In this work, detailed electronic structure calculations of alkali metal fluorides A2MnF6 (A = K, Rb, Cs) have been performed using ab-initio calculating techniques based on density functional theory (DFT). We applied different exchange correlation functionals, namely Wu–Cohen generalized gradient approximation (WC-GGA), modified Becke Johnson potential (mBJ) and GGA plus Hubbard U method in order to treat the exchange correlation energy. The calculated lattice constants are found in excellent agreement with earlier experimental results. The electronic band structure and density of states show that Cs2MnF6 is half metallic, exhibiting semiconductivity in spin up direction and metallic behavior in spin down direction.
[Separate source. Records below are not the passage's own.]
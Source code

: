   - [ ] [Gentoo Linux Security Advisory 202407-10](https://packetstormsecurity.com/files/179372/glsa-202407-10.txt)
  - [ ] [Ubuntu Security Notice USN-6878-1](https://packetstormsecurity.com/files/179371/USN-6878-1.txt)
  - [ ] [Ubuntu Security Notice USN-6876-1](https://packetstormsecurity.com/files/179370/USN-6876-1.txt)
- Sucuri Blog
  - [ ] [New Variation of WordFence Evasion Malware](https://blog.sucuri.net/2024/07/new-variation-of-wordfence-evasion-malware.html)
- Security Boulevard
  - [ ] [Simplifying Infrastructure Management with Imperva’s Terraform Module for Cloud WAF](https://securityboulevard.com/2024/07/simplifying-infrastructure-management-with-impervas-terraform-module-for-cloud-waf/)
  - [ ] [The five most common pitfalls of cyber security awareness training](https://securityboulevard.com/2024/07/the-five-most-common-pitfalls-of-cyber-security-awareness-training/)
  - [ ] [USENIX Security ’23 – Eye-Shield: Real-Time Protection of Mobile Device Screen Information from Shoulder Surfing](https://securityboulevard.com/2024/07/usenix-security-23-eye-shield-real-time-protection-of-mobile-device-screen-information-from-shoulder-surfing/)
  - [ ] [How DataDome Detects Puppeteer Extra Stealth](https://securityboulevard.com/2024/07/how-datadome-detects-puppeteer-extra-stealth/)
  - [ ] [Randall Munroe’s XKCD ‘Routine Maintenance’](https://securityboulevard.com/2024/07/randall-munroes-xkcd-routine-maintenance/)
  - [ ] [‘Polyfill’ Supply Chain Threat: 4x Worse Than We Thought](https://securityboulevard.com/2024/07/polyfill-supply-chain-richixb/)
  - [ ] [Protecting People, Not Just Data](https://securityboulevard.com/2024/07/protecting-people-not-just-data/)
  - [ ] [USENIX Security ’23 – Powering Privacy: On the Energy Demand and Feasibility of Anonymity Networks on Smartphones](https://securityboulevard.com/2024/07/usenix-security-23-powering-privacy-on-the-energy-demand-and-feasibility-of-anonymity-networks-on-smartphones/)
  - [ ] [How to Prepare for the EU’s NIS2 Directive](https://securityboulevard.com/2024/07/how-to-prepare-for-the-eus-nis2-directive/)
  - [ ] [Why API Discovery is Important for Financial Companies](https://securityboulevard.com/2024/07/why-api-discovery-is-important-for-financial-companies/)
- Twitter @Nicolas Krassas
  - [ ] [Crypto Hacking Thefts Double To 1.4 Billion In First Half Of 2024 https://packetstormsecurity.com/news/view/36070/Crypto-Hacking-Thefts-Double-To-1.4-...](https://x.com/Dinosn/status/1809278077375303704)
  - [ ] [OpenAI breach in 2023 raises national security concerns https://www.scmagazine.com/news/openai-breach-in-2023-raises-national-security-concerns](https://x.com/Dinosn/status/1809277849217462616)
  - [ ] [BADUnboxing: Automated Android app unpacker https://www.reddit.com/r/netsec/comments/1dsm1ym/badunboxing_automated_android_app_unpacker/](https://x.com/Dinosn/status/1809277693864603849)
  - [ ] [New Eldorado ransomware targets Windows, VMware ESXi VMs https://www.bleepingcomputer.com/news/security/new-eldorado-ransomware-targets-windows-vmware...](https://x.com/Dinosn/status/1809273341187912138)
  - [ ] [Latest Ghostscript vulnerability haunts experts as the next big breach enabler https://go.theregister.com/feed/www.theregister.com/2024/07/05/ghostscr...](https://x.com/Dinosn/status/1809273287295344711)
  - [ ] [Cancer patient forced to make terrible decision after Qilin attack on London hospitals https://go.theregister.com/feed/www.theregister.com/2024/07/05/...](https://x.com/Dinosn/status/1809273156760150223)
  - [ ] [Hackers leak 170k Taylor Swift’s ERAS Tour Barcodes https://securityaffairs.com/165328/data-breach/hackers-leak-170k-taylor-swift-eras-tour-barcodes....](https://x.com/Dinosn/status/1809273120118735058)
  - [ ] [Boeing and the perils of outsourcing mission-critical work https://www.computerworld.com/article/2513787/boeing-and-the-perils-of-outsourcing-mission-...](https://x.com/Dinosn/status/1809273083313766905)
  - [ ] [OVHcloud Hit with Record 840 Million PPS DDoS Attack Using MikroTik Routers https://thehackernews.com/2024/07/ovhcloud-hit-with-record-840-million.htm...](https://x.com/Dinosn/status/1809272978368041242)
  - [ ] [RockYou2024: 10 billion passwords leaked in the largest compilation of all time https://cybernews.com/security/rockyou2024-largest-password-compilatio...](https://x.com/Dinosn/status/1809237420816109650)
The compounds, K2MnF6 and Rb2MnF6, are predicted as wide bandgap materials. The DFT + U method gives quite accurate results of the electronic bandgap as compared with other approximations. The states Mn-3d and F-2p contribute largely to the conduction and valence energy bands. Additionally, magnetic calculations reveal strong ferromagnetic nature of these compounds. The half-metallic nature along with ferromagnetism make Cs2MnF6 a promising candidate for future applications in spintronics. Furthermore, the wide bandgap observed in K2MnF6 and Rb2MnF6 indicate their utility for light-emitting diodes (LEDs) transparent lenses and optical coatings.